I’ve been working on my assessment (TMA) for this module so writing about it here has taken a back seat.  However, I promised more pictures!  On Monday we spent most of the day at the field centre in Kindrogan, doing petrology labs and listening to a lecture on metamorphism.  During one of our tea-breaks I spotted this wall outside the field centre.

Wall at Kindrogan

The wall of the field centre at Kindrogan, built of loads of different rock lithologies.

Every block of stone in this wall was made of a different type of rock, it was really interesting. I wonder where they got all the stones from?

A close-up of the wall of the field centre at Kindrogan

Name that lithology!

There were granites, basalts, sandstones, diorites; loads of different colours, grain shapes and sizes, and bedding to admire.  I’d love to build a house with walls like these 🙂

That afternoon, it decided to chuck it down with rain.  I know, it looks like nice weather in the pictures above, but that’s Scottish weather for you 😛  It changed more often than the wind.  So we waterproofed up (note the yellow hats for safety – just don’t tilt your head back or the rain all runs down your neck!), and headed uphill through the muddy, slippery Kindrogan wood to take a look at Wolves Rock.  It was only around 15 minutes walk away, but extremely boggy, at least it was raining for full effect.

Wolves Rock

Wolves Rock, in Kindrogan Wood

“Why, oh why, did you climb all the way up there to look at some moss-covered old boulder?”, I can hear you thinking.  “There are no intricate folds or huge deformation features here.”  Wolves rock is essentially just a fallen block which has detached itself from the main rock face further up the hill – the Pitlochry Schists which form the base of the Upper Dalradian (in this area of Scotland).  The interesting thing about it is that metamorphism has formed these….

Garnets in wolves rock

Garnets strewn through wolves rock, tons of them!

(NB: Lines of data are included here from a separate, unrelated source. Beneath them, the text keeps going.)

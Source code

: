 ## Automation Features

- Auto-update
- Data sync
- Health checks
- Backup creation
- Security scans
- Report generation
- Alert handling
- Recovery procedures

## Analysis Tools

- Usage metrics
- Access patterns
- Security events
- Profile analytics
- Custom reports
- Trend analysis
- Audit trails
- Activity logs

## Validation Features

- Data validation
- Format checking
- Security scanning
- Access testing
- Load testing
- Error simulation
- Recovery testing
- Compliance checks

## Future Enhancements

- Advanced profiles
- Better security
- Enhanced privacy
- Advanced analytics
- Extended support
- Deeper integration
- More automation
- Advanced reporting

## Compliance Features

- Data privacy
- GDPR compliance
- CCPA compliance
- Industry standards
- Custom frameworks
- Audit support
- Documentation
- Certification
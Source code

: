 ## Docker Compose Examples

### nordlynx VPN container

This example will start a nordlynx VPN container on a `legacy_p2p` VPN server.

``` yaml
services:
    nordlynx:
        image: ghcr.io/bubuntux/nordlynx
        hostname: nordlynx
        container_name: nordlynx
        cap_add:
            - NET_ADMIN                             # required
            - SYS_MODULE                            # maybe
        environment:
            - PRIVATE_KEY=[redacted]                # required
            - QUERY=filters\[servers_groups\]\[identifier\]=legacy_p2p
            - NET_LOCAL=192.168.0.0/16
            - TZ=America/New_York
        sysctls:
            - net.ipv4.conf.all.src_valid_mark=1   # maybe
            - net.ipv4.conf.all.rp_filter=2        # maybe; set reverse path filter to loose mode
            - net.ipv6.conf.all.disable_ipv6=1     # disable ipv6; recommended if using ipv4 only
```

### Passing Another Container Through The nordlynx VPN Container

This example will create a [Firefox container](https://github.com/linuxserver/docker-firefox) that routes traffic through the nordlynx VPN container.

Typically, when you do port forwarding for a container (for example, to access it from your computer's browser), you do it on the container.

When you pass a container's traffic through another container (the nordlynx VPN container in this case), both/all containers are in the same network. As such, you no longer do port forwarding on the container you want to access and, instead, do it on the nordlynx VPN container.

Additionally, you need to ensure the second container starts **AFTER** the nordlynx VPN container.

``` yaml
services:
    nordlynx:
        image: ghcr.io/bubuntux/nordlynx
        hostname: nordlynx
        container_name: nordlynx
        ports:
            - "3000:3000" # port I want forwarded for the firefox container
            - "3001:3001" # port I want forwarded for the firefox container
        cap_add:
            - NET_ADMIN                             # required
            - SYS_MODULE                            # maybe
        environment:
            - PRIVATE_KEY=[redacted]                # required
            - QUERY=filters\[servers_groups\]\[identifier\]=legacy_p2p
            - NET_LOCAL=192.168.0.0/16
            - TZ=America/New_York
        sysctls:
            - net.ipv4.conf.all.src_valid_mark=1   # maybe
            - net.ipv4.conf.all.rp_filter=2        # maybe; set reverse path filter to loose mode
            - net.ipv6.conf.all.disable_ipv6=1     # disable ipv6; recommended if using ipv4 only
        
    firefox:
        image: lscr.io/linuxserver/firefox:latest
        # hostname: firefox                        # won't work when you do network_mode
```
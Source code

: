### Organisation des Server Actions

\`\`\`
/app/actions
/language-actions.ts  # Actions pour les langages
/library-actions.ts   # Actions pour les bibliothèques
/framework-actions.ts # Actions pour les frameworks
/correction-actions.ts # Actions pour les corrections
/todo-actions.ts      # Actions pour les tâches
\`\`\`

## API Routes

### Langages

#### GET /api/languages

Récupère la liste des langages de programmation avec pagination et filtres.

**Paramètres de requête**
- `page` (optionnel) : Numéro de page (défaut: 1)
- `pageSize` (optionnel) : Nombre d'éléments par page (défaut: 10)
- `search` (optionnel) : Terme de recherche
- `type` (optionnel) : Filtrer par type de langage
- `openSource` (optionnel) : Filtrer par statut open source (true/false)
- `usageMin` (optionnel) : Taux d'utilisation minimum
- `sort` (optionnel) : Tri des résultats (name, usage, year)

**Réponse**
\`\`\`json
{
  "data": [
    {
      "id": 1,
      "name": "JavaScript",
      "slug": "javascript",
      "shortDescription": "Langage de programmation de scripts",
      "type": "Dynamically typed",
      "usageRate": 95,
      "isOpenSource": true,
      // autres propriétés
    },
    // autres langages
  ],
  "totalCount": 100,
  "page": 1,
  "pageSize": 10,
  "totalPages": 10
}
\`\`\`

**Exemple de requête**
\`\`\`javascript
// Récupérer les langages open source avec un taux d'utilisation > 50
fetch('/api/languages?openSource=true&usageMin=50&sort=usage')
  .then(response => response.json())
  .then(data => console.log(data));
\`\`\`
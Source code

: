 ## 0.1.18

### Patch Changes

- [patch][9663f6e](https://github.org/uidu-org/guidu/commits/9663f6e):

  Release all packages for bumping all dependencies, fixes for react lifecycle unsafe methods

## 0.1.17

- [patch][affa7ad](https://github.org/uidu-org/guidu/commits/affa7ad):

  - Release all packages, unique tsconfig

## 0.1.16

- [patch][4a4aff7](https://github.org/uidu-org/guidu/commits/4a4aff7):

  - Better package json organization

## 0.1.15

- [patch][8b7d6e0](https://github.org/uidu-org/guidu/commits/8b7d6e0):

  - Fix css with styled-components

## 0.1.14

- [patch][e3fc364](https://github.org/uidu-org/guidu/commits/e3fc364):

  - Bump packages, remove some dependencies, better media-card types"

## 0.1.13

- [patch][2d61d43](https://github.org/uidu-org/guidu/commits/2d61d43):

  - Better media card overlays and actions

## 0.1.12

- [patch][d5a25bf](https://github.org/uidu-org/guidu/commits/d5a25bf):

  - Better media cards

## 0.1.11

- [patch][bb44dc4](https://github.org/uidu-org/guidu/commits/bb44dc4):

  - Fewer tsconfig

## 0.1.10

Garnets!  Lots and lots of lovely garnets, just covering the face of the rock.  Unfortunately I didn’t manage to prise one out to take home as a sample 😦

Garnets with scale

Garnets next to a scale with 1mm increments.

Here you can see them with a scale, and next a bit closer up:

Garnets close up

They are incredibly easy to spot in-situ (and in thin section, due to being isotropic!) due to the dodecahedral shape and dark-red colour.  We had to work out the relationship between the mineral growth and the fabric.  After the job was done – we hurried to finish as the rain began to get even heavier – we packed our stuff and started our descent back through Kindrogan wood.  Going down was much more fun than going up, due to the slippiness – although the trees were handy to balance yourself with.  I lost my footing a few times, while the woman walking in front of me fell on her arse, but managed to catch herself before sliding anywhere.  I wished I had a plastic sheet so I could have just slid down through the muck!